Bei der nur zwei Tage später folgenden Sitzung des Sozial-, Kultur- und Sportausschusses am 01. September 2022 wurde über die Implementierung eines Seniorenbeirates und die Implementierung eines Kinder - und Jugendbeirates für Hasselroth beraten. "Die Arbeitsvorlage, erarbeitet von der SWG, erfuhr lediglich ein paar kleine redaktionelle Änderungen und rechtssichere Formulierungen. Auch hier waren Gespräche mit anderen Gemeinden durch die SWG vor Ort geführt worden. Einzelheiten wurden besprochen und viele verschiedene Satzungen anderer Städte und Gemeinden gesichtet und in einer Klausurtagung ausgewertet. Man einigte sich nach mehreren Sitzungen innerhalb der SWG drauf, die Satzungen der Stadt Maintal als Grundlage zu nehmen. Diese kam den Bedürfnissen und Ansprüchen Hasselroths am meisten entgegen und das Rad muss ja nicht jedes Mal neu erfunden werden“, so Annette Jüngling.

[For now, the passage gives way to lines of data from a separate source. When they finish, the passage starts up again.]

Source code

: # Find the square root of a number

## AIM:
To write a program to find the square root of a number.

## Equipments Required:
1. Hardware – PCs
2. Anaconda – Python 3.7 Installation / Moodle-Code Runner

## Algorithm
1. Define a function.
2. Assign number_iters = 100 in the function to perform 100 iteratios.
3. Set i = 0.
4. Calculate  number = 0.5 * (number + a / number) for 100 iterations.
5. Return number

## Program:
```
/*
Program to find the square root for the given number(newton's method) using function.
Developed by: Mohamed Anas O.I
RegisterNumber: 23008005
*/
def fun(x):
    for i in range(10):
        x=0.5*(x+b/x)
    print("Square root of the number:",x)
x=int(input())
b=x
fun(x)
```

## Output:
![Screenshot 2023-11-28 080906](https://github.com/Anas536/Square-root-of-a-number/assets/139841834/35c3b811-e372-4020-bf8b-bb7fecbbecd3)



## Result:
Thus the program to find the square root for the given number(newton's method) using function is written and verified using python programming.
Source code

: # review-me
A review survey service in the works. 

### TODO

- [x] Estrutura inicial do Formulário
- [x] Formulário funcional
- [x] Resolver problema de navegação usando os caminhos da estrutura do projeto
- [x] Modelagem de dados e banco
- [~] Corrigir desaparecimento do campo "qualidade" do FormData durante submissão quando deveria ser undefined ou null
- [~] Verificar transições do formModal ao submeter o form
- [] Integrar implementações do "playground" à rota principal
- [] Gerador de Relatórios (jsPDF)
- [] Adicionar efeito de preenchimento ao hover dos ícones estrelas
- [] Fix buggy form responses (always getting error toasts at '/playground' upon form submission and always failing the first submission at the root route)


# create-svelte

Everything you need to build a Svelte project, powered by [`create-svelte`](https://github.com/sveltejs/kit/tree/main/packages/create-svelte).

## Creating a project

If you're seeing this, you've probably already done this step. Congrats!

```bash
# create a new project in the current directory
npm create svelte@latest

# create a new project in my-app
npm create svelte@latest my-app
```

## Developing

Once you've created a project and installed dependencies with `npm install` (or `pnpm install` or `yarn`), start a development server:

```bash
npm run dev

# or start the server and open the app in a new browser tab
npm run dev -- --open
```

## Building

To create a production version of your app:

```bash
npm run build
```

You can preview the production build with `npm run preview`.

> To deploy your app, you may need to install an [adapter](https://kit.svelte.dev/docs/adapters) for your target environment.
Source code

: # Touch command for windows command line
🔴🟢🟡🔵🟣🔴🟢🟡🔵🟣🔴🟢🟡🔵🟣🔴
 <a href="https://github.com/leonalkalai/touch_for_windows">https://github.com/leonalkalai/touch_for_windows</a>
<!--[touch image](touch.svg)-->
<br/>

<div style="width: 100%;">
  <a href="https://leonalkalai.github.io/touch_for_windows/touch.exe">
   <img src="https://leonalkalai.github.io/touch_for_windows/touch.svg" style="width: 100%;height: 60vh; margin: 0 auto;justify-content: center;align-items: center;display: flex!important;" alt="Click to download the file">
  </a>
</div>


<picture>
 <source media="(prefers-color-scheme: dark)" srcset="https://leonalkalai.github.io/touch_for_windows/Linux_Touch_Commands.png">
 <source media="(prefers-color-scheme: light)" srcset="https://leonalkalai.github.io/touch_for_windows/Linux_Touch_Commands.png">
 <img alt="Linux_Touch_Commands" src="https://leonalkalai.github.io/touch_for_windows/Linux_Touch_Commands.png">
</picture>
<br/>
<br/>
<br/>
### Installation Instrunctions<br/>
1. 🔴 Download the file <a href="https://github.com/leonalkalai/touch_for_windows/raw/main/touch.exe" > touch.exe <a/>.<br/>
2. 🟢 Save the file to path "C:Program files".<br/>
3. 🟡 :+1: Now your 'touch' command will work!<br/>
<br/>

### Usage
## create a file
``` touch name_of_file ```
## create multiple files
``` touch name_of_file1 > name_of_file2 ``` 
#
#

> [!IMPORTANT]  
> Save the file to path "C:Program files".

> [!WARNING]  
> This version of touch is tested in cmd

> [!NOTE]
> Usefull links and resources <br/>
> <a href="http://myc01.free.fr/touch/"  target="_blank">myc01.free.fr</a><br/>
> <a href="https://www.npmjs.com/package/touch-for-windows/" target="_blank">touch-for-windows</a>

"Es ist uns wichtig, mit allen Menschen, ob jung, ob alt, eine gute Kommunalpolitik auf Sachebene mit den Betroffenen auf den Weg zu bringen, die Menschen auch zu beteiligen, um Hasselroth noch besser zu gestalten. Selbst das Thema Stoffwindelzuschuss wurde von der SWG thematisiert, wenn auch anfangs belächelt, sollen Benutzer von Stoffwindeln für ihre Kinder mit bis zu 100 Euro pro Jahr bis zum vollendeten 3. Lebensjahr gefördert werden. Diese Idee wurde von Bürgern im Rahmen der regelmäßig stattfindenden 'SWG Babbelstubb' an uns herangetragen und wir haben uns auch hier die Vorgehensweise in Maintal angeschaut, die diese Förderung schon eingeführt haben. Auch hier wurde an Menschen gedacht, die aus welchen Gründen auch immer (mögliche Unverträglichkeiten, Umwelt, Nachhaltigkeit) keine Wegwerfwindeln benutzen möchten. Wir dürfen sehr gespannt sein, was uns die zukunftsorientierte Politik gemeinsam mit dem Kinder-und Jugendbeirat sowie auch dem künftigen Seniorenbeirat bringt“, heißt es weiter in der SWG Mittelung „und wir freuen uns, dass wir es sein durften, die diese Entwicklung auf den Weg gebracht haben“, schließt die SWG ihren Bericht.